As an aside, I would suggest that your life is going to be a lot easier if you use some sort of framework - microframeworks such as flask, bottle or wheezy.web are lightweight enough to be helpful without constraining you too much (personally I find Django and the like a bit too prescriptive for my liking, but it's largely personal preference).

Even if you don't fancy using a full framework (and I can quite understand that) I'd still really recommend you use an object wrapper such as WebOb to make your life easier. Using raw WSGI is fine as a learning exercise, but it gets pretty tedious once your application gets beyond trivial.
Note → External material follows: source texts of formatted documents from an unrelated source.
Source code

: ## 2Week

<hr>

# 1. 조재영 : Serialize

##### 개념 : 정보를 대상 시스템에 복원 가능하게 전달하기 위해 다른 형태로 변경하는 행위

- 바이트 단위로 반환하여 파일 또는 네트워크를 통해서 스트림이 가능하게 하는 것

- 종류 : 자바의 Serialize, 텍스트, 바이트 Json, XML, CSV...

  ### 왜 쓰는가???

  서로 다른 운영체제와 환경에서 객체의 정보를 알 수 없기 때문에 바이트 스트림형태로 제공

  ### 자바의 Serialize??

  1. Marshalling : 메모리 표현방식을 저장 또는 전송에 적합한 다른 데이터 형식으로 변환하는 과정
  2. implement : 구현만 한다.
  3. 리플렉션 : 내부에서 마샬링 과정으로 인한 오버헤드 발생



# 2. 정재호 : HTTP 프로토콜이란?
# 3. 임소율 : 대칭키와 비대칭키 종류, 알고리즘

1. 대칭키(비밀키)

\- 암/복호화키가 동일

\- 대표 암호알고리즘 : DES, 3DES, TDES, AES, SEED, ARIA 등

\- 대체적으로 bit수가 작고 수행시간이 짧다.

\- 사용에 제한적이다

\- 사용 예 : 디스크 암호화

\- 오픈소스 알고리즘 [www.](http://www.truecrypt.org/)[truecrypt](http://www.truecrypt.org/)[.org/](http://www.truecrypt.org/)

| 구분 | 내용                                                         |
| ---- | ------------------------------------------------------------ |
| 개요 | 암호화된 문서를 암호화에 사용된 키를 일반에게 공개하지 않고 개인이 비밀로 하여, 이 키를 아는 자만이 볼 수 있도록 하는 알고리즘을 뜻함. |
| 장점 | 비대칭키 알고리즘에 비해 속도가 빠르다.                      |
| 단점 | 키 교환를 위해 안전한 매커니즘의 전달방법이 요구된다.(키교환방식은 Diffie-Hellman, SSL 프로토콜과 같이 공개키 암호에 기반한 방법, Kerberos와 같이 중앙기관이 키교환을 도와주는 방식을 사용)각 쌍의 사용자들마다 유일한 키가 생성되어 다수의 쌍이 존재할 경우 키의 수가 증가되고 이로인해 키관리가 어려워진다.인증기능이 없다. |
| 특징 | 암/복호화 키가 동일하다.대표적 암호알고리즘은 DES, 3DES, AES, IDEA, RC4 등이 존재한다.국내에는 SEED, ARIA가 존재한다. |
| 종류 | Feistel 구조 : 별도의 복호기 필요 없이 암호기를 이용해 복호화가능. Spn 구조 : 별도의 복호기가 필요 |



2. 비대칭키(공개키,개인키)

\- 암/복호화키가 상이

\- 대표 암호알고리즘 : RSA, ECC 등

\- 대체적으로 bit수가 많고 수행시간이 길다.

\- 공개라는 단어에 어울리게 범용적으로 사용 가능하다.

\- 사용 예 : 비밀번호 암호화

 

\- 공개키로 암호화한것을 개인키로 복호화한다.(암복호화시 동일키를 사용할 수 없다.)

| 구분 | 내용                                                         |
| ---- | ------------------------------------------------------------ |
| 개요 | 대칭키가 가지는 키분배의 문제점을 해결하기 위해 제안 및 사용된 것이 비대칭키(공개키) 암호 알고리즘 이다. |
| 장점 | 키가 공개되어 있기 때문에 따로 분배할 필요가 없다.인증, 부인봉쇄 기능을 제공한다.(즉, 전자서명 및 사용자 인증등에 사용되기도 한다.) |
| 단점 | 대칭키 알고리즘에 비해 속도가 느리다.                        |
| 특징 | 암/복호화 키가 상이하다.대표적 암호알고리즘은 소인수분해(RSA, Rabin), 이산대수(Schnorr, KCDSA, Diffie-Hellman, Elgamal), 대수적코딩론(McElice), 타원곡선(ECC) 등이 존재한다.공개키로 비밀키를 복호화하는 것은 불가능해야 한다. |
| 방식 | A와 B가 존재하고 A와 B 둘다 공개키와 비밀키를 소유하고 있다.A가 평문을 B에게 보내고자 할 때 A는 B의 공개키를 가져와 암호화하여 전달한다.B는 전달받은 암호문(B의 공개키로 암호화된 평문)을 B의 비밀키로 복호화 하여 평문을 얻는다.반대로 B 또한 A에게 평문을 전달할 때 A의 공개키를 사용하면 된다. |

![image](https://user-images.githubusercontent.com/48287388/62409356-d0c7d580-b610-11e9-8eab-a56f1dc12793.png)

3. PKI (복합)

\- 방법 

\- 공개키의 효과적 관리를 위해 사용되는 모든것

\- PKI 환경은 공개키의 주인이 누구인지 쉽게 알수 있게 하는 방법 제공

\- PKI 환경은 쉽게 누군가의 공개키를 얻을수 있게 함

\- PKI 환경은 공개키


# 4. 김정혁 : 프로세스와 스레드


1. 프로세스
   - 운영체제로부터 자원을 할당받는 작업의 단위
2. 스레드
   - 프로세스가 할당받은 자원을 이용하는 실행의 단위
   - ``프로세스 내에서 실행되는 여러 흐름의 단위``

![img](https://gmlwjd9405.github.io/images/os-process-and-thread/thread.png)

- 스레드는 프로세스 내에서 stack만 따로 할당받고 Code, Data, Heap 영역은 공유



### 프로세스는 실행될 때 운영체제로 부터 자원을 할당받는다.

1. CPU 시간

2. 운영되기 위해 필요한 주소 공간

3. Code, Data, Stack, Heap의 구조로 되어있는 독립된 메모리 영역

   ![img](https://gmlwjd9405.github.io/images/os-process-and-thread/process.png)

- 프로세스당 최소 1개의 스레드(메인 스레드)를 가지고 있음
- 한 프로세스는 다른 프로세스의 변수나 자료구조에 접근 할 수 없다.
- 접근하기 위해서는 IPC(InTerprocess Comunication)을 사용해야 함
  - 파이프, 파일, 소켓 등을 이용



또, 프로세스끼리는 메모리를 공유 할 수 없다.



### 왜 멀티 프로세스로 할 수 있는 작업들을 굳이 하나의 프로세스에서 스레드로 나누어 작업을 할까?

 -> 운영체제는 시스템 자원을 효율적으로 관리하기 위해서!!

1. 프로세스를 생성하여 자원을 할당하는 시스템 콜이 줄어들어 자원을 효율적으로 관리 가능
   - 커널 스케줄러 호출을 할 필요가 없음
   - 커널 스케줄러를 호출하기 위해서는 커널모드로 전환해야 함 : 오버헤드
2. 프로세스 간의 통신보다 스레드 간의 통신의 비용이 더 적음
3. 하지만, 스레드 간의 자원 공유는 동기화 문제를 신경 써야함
@tclodi, from the code in your original post, it looks like you import the application from login. Do you have a separate application for login and for report? If you do then you would need to do some sort of routing to the different applications. Our infrastructure assumes that the application imported into the wsgi file is the application that handles all the requests. I believe you can combine several WSGI applications into a single application, but I have never tried it.

@Cartroo Thanks for the answer! That makes sense

@glenn I have separate py files for different activities: on mod_wsgi, for example, I'd call /login.py for login, /report.py for the report, /update.py to update the records in the db, /action.py for miscellaneous actions and so on. So I understand I'll just have to add a small multiplexer to the handler. Maybe you could make it clearer somewhere? I just assumed it would work like mod_wsgi does. Thanks!

Sorry to be really pedantic, but it's not that it works much differently from mod_wsgi, the only difference is that you don't have control over the webserver configuration. This is because the webserver is a global front-end to all PA users and the devs clearly can't risk one user being able to affect service for other users by breaking the configuration. Effectively it's like a mod_wsgi that someone else has set up at the root and you can't change it (actually it's nginx rather than Apache, but that's pretty incidental).

Since most people are using a framework of some sort this isn't much of an issue, because they all have some sort of request routing functionality. Even for raw WSGI, putting in the trivial "routing app" isn't hard, but I agree that you first need to know that you need to do it.

I guess some sort of FAQ entry clarifying the fact that all WSGI apps are hosted at the root of the domain might prevent confusion - I'm just not sure whether it's something that's going to crop up commonly enough to be worth a FAQ, since it'll only effect fairly advanced users.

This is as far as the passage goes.